Start of DATA SHOWN

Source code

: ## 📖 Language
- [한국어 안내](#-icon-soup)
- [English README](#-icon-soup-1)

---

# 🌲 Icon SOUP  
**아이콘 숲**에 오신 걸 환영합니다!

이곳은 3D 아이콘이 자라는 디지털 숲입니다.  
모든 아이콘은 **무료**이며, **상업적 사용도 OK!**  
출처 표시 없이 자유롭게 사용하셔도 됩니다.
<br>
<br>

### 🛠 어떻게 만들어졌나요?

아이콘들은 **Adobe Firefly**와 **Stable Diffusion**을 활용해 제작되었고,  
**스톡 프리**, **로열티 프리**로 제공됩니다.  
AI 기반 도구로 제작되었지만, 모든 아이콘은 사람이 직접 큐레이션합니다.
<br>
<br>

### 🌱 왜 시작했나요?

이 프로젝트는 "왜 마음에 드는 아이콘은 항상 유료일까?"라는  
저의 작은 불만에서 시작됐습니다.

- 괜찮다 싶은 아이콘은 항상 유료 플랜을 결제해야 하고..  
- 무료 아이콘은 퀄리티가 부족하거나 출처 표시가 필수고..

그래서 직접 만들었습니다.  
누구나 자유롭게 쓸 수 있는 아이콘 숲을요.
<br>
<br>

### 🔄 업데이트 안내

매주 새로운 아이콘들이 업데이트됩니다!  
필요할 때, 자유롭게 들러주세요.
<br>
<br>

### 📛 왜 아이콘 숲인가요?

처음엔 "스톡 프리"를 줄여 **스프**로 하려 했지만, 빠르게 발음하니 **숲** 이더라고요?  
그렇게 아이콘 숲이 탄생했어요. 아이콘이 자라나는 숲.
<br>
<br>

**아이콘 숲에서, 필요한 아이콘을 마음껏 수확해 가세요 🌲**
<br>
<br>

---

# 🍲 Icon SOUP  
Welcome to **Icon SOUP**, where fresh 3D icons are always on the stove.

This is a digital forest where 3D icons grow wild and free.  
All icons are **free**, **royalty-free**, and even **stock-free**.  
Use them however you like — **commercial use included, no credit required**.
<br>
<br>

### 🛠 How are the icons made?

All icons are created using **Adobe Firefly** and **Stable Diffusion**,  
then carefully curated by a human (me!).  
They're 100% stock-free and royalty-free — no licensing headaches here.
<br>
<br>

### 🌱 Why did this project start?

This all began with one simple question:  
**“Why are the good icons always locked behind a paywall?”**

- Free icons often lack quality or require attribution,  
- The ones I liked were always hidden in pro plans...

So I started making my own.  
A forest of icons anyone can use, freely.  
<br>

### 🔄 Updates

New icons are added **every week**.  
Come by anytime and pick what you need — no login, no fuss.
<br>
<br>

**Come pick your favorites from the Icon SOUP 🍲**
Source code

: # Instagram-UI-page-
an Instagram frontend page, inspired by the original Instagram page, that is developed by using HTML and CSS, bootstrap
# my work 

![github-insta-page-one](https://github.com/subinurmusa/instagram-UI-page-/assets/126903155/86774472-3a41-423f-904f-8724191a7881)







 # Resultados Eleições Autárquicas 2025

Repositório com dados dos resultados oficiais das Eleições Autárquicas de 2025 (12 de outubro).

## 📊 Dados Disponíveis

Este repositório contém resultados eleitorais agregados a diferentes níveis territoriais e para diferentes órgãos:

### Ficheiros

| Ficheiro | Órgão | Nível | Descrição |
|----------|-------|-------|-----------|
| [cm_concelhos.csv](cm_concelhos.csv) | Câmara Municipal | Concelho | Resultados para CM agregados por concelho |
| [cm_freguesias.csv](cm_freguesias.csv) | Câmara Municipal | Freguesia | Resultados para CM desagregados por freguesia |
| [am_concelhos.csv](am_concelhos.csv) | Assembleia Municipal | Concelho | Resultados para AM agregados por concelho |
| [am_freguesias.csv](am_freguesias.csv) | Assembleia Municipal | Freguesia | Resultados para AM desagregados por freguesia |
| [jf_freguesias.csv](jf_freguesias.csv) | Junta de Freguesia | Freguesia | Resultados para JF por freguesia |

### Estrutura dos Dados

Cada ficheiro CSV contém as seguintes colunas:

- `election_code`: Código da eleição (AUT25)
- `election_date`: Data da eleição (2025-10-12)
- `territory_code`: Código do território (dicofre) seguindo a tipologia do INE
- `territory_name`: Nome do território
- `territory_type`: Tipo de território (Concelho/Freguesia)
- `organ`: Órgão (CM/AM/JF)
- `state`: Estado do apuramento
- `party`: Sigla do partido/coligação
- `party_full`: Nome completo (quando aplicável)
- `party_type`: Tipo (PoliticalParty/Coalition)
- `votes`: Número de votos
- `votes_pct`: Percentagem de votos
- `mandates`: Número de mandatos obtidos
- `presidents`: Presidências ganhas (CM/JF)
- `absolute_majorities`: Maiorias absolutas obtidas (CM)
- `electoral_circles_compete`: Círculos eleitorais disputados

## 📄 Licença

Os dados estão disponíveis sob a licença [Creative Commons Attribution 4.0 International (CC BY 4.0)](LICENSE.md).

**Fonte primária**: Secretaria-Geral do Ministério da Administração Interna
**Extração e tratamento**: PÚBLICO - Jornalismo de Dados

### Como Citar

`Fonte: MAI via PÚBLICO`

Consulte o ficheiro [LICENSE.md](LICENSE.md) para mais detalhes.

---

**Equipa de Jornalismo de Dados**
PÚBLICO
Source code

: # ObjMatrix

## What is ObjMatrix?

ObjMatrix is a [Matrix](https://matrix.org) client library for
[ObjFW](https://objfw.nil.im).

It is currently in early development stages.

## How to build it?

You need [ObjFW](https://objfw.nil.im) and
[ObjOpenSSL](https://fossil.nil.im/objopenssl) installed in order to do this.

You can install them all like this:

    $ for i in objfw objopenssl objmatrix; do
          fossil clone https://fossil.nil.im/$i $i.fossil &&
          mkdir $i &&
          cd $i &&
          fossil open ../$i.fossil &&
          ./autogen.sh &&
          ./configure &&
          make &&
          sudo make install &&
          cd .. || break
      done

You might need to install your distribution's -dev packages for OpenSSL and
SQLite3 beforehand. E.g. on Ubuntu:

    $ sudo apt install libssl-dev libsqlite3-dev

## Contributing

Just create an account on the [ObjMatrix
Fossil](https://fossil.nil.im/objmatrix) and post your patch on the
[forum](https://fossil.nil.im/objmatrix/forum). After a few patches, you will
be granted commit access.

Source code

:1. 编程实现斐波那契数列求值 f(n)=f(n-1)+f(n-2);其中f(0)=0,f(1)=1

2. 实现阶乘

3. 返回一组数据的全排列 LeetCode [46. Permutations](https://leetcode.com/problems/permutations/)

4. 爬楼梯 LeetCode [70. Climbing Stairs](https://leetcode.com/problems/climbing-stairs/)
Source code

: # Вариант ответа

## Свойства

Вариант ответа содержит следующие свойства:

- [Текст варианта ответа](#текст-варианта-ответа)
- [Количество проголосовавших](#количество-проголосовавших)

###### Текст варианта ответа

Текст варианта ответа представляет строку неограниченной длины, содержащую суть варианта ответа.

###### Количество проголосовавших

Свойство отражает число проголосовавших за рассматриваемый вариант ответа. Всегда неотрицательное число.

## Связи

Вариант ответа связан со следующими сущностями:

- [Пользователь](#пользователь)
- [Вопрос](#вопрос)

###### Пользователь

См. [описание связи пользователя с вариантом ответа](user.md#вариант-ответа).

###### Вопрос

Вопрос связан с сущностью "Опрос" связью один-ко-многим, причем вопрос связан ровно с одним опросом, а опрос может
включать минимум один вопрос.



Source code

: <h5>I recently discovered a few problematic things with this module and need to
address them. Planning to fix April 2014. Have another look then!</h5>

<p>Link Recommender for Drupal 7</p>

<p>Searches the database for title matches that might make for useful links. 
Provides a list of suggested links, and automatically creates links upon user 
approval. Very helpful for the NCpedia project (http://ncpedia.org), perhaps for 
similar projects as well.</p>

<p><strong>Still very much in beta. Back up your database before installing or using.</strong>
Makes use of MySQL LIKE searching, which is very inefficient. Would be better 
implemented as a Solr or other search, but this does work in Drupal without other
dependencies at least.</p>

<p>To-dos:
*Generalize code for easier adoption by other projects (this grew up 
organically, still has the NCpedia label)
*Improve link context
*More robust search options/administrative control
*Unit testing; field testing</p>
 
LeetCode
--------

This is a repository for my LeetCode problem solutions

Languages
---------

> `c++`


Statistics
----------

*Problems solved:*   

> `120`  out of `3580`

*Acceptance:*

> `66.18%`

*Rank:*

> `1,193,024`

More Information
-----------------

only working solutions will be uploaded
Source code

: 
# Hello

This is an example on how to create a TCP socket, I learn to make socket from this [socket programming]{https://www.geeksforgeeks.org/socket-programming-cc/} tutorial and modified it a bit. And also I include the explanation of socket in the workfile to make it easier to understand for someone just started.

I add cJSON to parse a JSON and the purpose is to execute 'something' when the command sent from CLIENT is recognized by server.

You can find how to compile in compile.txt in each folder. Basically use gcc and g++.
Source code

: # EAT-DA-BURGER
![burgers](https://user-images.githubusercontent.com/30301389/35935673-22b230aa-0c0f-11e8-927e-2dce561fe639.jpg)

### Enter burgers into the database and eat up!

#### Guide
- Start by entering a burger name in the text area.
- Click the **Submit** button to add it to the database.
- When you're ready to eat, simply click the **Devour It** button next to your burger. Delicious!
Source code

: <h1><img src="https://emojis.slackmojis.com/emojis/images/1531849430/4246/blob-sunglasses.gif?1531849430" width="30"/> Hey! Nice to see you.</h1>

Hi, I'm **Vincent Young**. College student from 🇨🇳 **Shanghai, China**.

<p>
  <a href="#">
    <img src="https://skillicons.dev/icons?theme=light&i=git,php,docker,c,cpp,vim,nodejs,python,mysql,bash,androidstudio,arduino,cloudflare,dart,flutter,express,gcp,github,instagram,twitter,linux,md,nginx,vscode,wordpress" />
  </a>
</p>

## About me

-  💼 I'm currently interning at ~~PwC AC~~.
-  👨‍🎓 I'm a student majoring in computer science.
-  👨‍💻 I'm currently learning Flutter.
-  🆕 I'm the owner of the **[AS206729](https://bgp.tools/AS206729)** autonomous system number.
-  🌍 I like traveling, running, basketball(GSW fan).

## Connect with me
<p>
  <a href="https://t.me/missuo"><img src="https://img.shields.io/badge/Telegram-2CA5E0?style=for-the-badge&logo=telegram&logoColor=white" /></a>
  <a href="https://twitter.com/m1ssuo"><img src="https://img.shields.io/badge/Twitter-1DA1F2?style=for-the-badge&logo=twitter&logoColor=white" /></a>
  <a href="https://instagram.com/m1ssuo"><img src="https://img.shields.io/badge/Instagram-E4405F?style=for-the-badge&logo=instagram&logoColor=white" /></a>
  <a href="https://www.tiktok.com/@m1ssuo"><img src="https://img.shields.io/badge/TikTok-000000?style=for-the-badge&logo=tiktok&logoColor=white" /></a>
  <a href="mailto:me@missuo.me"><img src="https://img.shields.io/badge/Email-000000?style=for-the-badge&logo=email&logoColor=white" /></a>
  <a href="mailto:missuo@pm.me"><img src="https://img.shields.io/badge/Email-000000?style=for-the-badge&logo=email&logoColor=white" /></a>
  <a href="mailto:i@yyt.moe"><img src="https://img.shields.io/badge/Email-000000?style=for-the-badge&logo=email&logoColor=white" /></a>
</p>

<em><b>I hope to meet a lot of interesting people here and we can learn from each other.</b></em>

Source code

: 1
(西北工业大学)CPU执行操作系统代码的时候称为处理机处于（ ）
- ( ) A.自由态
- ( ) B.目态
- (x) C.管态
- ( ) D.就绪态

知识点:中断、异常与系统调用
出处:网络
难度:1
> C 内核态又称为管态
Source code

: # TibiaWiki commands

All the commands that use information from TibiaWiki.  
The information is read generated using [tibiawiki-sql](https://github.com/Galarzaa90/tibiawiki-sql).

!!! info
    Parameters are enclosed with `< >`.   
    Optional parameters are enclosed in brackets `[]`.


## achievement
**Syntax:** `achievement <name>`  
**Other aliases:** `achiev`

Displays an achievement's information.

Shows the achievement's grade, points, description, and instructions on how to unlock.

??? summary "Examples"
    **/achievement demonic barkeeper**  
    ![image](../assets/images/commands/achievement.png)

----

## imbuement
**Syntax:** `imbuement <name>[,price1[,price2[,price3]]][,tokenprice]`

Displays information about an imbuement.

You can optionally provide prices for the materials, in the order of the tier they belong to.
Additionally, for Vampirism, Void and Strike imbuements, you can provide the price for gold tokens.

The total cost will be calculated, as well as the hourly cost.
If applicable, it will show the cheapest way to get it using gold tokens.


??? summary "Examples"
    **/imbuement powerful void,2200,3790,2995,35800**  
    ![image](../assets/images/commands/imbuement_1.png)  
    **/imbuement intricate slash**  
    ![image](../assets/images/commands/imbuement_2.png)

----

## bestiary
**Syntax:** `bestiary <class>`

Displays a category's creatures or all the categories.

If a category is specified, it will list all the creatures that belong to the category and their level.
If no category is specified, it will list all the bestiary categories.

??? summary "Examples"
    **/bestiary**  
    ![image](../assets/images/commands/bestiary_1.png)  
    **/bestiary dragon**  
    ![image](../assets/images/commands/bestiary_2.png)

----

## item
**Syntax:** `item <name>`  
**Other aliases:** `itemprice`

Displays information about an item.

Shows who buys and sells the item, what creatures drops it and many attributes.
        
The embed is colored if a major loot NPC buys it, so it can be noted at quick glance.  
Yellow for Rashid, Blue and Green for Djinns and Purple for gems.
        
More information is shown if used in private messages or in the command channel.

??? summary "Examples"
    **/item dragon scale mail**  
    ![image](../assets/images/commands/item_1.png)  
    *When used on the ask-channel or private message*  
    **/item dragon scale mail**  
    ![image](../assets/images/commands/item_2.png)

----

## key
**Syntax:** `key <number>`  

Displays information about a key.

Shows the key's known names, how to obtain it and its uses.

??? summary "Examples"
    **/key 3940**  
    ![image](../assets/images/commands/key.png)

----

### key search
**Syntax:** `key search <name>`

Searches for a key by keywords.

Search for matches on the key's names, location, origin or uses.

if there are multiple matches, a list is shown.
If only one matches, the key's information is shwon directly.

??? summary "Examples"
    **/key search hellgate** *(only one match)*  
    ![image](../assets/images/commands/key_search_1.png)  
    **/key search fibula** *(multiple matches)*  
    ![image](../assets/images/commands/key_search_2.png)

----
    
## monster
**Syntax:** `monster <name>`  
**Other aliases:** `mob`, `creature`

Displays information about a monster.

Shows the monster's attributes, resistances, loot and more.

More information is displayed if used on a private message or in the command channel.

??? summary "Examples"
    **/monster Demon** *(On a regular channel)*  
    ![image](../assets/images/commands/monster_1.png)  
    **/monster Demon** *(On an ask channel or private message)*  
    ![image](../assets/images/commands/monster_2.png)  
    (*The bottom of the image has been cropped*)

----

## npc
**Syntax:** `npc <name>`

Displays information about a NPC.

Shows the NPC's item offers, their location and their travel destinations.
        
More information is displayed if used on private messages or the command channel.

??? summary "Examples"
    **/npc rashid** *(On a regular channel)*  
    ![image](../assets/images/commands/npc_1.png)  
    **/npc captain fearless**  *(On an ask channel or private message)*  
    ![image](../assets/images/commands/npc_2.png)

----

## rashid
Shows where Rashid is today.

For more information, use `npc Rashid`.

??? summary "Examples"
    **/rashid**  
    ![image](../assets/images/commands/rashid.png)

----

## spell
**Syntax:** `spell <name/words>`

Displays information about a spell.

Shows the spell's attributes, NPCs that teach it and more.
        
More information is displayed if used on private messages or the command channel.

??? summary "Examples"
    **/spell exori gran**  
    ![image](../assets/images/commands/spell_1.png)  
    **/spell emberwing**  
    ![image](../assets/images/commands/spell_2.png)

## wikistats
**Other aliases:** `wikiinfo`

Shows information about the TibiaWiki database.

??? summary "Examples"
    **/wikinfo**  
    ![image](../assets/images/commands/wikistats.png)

End of DATA SHOWN

* WHAT YOU SHOULD DO:
What is needed here is how many lines of the entries contain "user"; give that number alone.

* RESULT:
3